◆ WHAT TO DO
What appears from the first line of the records below through the line containing "projection for classical-mean" must be reproduced verbatim.
--- DATASET EXCERPTS Enclosed Below ---
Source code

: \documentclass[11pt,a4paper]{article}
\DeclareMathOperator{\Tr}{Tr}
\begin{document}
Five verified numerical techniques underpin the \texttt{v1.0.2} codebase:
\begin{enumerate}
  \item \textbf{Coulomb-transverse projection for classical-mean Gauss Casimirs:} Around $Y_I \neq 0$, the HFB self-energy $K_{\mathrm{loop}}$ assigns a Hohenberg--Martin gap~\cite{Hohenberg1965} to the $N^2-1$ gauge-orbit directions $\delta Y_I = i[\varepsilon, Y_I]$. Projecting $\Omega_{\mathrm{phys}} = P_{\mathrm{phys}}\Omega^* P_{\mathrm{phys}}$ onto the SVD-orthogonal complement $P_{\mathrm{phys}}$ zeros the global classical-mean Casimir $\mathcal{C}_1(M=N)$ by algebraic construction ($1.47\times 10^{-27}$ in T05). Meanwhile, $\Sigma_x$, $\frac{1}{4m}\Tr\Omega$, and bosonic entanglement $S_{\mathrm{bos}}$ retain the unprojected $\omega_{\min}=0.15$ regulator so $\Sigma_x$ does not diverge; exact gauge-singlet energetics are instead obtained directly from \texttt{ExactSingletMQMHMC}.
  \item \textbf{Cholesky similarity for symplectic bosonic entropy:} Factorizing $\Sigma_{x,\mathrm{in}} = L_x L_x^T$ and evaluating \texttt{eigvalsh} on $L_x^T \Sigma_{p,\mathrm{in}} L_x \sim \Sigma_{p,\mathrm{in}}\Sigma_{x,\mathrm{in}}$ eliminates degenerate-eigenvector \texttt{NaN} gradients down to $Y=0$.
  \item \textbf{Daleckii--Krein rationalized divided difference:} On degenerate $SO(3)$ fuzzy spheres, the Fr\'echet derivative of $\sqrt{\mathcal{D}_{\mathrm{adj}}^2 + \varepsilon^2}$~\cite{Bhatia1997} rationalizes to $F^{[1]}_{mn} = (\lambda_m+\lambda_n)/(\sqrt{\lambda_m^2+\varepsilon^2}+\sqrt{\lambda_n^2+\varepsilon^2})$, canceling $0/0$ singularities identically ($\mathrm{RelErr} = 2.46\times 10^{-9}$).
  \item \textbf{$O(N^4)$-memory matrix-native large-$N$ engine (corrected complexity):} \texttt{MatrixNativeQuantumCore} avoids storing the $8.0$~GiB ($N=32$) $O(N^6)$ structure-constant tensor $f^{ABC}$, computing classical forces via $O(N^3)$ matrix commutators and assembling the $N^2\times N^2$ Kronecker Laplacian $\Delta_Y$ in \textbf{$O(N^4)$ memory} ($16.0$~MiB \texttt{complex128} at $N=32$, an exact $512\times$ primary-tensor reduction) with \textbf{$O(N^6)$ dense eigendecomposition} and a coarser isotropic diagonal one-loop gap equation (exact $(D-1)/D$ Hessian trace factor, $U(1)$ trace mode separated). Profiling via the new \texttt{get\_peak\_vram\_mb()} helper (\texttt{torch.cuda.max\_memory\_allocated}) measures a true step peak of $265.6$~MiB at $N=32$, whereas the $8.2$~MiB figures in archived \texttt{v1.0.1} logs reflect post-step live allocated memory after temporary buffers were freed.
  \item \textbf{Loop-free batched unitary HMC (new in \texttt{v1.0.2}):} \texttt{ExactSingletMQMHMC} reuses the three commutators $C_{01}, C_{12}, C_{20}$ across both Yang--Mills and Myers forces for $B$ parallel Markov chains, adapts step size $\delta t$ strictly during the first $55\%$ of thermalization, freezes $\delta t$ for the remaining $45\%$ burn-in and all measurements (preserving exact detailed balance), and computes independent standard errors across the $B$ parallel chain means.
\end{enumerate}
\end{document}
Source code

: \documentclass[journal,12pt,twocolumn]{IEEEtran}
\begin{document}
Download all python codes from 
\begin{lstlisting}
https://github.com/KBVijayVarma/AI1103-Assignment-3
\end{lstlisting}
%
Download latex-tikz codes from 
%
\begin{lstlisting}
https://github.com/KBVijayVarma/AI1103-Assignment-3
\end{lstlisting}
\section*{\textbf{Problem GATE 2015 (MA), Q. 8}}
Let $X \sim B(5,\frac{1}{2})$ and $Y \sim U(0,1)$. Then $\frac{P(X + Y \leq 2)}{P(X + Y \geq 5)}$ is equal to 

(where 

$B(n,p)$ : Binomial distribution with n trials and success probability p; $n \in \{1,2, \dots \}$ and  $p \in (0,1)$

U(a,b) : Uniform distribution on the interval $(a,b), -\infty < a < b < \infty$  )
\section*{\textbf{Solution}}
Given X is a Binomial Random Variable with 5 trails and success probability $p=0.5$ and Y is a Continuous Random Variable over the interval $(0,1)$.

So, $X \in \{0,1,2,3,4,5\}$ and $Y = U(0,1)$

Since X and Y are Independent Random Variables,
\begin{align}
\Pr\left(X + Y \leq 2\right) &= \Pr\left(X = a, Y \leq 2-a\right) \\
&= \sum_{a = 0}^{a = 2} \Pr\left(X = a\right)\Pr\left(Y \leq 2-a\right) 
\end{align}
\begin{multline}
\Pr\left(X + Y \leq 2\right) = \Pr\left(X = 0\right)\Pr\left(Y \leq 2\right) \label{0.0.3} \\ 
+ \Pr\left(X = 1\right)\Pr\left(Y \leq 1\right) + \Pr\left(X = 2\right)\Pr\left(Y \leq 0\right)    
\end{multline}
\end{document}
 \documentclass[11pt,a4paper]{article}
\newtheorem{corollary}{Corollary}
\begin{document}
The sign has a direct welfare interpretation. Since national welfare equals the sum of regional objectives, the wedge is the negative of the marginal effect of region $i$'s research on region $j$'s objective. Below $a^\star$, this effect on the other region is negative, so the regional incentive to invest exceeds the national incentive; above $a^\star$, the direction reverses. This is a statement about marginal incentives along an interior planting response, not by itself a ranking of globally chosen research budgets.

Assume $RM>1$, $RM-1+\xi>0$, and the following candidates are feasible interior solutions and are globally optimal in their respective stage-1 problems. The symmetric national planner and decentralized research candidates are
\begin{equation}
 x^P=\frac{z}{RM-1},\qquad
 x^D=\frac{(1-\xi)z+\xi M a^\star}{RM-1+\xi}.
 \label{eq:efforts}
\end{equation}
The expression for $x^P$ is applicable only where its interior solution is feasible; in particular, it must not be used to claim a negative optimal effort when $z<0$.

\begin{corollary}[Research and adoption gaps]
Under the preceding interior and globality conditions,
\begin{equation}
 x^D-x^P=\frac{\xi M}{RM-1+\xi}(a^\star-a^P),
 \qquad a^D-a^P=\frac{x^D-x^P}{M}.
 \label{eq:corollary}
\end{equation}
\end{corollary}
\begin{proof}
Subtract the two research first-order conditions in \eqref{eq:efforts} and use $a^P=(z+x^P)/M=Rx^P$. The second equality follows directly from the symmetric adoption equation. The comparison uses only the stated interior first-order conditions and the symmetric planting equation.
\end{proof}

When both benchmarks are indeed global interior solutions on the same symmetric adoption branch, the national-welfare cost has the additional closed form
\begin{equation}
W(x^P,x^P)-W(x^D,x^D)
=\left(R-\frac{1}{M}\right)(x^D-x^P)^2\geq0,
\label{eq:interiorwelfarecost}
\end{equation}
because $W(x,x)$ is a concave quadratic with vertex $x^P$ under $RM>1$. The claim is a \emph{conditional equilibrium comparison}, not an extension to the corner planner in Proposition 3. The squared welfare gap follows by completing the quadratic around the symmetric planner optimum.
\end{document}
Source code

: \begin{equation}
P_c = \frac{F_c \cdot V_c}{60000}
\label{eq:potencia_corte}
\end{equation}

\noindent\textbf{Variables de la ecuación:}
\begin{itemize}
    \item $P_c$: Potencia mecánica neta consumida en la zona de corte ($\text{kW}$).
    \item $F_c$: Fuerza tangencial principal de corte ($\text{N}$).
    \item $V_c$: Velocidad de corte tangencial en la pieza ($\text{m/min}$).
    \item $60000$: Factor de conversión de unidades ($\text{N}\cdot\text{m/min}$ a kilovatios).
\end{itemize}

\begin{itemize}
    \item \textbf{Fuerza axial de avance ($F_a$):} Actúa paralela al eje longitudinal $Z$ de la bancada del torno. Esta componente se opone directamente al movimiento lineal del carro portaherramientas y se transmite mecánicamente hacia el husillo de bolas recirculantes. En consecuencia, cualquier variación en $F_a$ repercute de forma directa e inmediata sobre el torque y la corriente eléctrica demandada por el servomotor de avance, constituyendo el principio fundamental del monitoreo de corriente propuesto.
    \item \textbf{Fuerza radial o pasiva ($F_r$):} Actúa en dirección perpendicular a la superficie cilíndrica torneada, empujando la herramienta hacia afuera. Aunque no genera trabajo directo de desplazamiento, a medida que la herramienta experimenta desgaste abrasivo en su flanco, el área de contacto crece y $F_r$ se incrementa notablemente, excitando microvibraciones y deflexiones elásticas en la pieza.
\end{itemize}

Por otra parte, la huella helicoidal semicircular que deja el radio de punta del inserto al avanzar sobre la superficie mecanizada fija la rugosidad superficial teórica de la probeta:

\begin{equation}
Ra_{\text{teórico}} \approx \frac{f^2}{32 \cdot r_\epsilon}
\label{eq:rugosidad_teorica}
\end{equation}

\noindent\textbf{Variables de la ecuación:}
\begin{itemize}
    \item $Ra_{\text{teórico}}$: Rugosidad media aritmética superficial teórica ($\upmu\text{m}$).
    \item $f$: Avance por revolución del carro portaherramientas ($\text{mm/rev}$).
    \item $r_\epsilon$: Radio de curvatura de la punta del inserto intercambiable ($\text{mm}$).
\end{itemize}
--- End of Enclosed DATASET EXCERPTS ---
◆ EXERCISE RESPONSE
Source code

: \documentclass[11pt,a4paper]{article}
\DeclareMathOperator{\Tr}{Tr}
\begin{document}
Five verified numerical techniques underpin the \texttt{v1.0.2} codebase:
\begin{enumerate}
  \item \textbf{Coulomb-transverse projection for classical-mean Gauss Casimirs:} Around $Y_I \neq 0$, the HFB self-energy $K_{\mathrm{loop}}$ assigns a Hohenberg--Martin gap~\cite{Hohenberg1965} to the $N^2-1$ gauge-orbit directions $\delta Y_I = i[\varepsilon, Y_I]$. Projecting $\Omega_{\mathrm{phys}} = P_{\mathrm{phys}}\Omega^* P_{\mathrm{phys}}$ onto the SVD-orthogonal complement $P_{\mathrm{phys}}$ zeros the global classical-mean Casimir $\mathcal{C}_1(M=N)$ by algebraic construction ($1.47\times 10^{-27}$ in T05). Meanwhile, $\Sigma_x$, $\frac{1}{4m}\Tr\Omega$, and bosonic entanglement $S_{\mathrm{bos}}$ retain the unprojected $\omega_{\min}=0.15$ regulator so $\Sigma_x$ does not diverge; exact gauge-singlet energetics are instead obtained directly from \texttt{ExactSingletMQMHMC}.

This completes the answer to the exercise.